**EXERCISE REQUIREMENTS**
Which lines below hold the word "Assumption"? Copy all of them.

Rendered images with source text
-.-.-

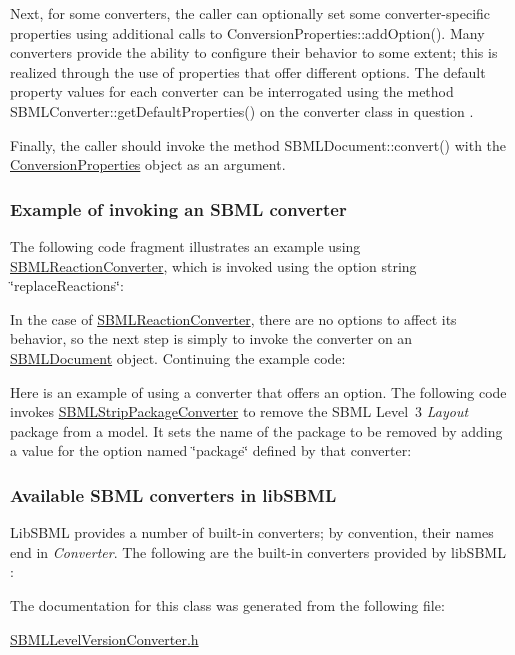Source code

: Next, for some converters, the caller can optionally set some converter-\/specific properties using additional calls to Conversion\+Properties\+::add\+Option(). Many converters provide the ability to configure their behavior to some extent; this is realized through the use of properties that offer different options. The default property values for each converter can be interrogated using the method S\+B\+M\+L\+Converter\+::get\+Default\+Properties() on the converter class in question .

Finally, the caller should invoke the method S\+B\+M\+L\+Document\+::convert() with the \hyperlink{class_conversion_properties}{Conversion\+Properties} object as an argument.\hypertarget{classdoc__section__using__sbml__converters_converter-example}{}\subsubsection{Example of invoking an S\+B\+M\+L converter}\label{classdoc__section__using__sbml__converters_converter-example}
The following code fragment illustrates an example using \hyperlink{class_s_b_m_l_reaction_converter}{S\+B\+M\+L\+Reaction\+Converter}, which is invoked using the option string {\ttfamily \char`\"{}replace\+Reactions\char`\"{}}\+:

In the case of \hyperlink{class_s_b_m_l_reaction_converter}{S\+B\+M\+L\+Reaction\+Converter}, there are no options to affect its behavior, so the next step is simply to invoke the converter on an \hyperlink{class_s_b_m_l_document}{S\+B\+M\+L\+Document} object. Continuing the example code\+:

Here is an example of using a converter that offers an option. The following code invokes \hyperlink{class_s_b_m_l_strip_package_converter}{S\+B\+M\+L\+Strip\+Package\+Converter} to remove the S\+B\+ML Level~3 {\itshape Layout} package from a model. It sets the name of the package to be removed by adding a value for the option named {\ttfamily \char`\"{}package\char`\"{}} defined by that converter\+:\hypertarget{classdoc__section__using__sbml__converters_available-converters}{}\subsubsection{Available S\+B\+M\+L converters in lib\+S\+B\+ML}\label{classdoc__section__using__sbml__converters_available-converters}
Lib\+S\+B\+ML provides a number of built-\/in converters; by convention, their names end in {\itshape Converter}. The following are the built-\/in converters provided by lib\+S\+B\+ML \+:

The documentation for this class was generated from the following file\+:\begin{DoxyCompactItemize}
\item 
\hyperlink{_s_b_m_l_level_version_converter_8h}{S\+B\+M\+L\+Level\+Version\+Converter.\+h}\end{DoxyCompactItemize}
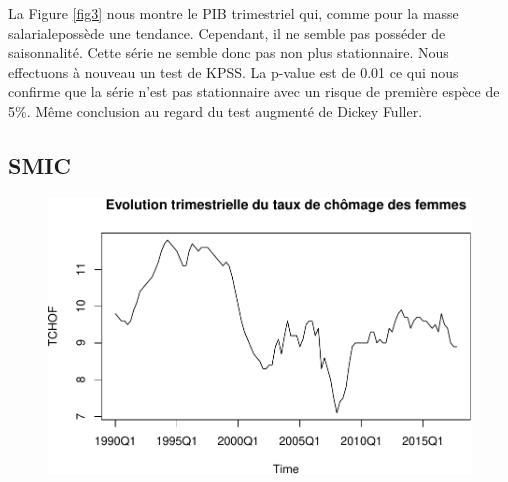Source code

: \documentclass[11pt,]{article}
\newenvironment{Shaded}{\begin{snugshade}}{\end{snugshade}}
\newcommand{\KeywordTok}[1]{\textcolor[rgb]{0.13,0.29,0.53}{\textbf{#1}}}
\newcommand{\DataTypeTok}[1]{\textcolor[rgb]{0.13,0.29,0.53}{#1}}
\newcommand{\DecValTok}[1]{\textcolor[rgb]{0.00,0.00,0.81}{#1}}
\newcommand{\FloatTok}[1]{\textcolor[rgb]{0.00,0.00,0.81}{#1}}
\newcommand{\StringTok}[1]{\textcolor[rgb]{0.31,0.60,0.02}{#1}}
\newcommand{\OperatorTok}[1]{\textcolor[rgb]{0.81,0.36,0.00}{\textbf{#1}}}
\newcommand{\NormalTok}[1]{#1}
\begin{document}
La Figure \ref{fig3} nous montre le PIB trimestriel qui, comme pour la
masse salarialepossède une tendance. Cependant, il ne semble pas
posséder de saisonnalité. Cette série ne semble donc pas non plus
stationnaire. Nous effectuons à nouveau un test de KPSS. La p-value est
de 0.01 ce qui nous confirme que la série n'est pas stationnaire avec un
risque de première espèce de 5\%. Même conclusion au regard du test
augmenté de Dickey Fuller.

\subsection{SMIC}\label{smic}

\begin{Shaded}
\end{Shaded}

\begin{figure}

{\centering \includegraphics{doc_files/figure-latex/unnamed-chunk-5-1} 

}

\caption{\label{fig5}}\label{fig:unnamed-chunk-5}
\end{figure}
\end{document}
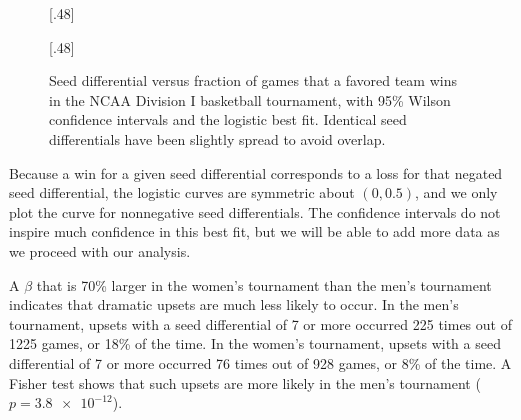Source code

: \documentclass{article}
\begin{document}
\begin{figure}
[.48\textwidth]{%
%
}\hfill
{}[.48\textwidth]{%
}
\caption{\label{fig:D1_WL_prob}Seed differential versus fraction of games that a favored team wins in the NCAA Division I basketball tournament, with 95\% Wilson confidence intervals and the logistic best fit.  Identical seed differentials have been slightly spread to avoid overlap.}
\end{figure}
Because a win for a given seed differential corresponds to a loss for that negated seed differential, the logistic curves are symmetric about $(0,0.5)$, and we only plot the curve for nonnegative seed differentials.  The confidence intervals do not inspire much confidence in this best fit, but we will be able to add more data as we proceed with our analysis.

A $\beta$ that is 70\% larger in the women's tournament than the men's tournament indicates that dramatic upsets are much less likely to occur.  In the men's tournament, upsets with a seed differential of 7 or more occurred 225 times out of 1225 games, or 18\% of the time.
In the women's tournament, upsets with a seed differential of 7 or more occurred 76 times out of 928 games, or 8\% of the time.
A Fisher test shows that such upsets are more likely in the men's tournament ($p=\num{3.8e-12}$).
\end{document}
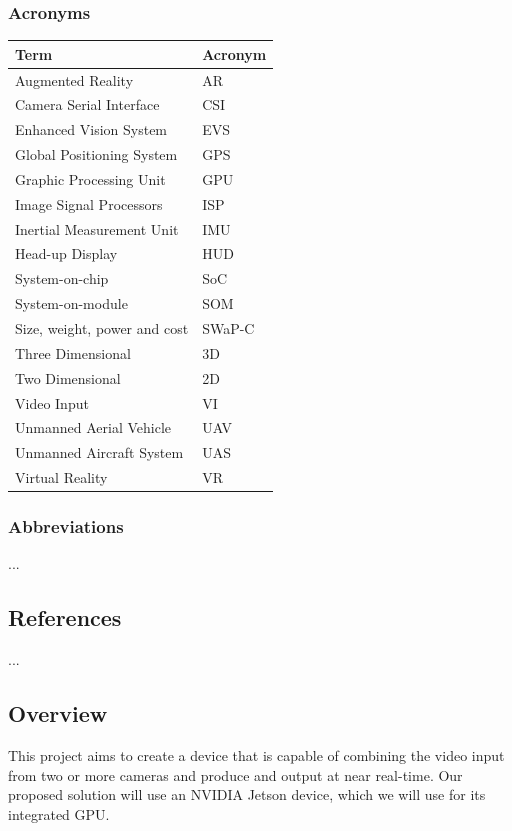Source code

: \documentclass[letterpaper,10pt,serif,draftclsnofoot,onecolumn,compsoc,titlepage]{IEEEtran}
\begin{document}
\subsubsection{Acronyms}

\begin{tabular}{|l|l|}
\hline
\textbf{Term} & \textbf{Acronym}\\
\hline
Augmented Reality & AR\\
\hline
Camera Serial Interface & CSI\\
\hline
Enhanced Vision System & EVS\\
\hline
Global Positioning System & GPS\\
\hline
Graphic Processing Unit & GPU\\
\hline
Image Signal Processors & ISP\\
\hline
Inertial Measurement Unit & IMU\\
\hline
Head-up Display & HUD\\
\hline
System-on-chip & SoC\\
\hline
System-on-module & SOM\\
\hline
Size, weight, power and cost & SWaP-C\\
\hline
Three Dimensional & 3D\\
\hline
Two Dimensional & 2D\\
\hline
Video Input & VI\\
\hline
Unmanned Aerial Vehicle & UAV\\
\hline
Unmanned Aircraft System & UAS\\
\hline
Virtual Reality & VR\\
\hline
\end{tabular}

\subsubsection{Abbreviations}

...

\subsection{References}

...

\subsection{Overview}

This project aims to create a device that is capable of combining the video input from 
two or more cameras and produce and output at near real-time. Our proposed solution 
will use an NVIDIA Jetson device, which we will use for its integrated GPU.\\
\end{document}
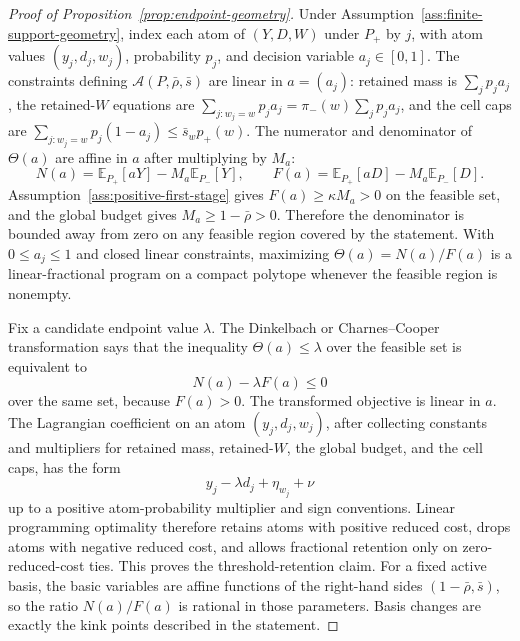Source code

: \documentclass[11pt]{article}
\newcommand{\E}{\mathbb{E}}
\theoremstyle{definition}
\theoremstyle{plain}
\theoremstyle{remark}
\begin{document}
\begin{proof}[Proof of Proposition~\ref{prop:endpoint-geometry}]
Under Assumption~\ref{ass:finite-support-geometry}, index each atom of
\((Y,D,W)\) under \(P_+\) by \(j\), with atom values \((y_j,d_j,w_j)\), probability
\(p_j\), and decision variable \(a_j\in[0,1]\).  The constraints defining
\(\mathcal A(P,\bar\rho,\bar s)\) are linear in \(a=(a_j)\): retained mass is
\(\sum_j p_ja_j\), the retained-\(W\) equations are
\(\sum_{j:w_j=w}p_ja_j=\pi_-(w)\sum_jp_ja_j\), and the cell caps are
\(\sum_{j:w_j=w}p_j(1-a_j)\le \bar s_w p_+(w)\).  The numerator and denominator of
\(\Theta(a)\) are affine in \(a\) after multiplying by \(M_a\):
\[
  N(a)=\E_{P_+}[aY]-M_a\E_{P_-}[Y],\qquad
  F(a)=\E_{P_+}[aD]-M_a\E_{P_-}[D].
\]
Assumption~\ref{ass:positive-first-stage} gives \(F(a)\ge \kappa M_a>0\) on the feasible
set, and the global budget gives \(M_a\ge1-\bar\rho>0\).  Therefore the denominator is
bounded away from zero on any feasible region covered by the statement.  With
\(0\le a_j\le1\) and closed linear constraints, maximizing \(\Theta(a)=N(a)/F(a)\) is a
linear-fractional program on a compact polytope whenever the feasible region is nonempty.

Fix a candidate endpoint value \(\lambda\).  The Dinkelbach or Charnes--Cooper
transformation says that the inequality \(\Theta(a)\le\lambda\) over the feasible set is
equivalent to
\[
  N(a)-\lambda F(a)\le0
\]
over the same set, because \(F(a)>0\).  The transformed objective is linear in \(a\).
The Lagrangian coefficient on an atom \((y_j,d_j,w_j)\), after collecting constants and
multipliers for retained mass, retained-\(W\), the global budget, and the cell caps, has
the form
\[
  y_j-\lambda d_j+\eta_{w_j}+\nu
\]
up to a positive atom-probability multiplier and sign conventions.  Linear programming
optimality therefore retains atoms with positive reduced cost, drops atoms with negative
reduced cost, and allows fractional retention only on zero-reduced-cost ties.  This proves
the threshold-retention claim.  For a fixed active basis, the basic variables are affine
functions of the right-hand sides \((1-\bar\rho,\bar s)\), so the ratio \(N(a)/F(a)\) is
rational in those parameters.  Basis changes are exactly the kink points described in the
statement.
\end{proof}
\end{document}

-.-.-

**REPLY**
Under Assumption~\ref{ass:finite-support-geometry}, index each atom of
Assumption~\ref{ass:positive-first-stage} gives \(F(a)\ge \kappa M_a>0\) on the feasible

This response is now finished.